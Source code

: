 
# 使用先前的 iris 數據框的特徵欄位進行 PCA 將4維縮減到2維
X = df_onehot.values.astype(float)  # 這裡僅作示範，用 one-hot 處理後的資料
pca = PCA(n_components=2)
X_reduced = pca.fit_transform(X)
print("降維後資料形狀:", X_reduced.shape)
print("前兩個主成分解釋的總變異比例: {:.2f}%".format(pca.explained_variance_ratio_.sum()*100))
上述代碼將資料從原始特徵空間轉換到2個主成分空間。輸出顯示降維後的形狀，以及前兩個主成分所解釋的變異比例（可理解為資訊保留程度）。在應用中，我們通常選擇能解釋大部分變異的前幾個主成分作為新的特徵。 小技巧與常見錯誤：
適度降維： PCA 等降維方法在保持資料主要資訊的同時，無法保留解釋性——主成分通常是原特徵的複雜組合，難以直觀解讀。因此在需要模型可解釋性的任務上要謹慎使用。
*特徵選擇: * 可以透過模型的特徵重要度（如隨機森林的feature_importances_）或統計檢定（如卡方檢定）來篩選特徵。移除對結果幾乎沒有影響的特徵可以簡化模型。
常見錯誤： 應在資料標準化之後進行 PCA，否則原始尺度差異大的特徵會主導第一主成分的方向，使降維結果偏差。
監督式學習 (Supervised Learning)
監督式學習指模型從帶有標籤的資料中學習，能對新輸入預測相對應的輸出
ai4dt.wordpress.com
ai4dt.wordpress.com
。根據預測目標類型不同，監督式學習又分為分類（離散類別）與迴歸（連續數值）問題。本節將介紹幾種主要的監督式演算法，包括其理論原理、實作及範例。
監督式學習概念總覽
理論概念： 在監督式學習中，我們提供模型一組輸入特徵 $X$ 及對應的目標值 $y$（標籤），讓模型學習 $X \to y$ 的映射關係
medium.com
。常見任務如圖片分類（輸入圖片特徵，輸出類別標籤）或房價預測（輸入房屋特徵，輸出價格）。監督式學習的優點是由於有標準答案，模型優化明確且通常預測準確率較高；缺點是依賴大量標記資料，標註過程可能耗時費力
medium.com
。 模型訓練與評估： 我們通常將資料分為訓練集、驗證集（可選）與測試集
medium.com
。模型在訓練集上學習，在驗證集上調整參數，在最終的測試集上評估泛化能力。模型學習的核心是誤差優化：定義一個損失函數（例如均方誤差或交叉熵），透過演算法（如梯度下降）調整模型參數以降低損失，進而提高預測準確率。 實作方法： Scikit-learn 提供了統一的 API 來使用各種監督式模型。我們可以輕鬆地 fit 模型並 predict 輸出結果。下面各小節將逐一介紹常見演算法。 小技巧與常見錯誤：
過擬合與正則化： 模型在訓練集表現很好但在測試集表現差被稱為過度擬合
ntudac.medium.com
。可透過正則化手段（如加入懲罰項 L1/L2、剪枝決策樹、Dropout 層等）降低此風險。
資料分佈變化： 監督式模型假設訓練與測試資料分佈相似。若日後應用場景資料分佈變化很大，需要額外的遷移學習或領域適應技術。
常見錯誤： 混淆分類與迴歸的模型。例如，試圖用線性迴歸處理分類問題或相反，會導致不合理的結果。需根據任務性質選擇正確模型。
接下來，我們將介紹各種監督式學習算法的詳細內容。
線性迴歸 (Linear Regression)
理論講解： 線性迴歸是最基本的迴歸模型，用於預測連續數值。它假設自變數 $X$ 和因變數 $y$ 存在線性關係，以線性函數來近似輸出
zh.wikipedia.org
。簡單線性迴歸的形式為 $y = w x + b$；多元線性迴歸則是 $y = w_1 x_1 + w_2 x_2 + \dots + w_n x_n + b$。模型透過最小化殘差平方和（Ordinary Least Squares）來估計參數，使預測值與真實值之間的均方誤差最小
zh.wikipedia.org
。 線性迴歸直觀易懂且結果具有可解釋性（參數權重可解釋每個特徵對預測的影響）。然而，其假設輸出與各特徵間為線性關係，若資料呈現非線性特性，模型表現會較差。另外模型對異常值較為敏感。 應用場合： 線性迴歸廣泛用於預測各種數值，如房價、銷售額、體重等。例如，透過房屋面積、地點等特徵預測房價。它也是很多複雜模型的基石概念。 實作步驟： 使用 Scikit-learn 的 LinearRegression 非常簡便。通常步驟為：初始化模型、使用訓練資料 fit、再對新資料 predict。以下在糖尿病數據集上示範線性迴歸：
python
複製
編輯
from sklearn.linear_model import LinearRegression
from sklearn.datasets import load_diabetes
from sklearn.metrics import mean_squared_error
···
Of the lines in the listing above, count those containing the word "LinearRegression", and state the count alone.

2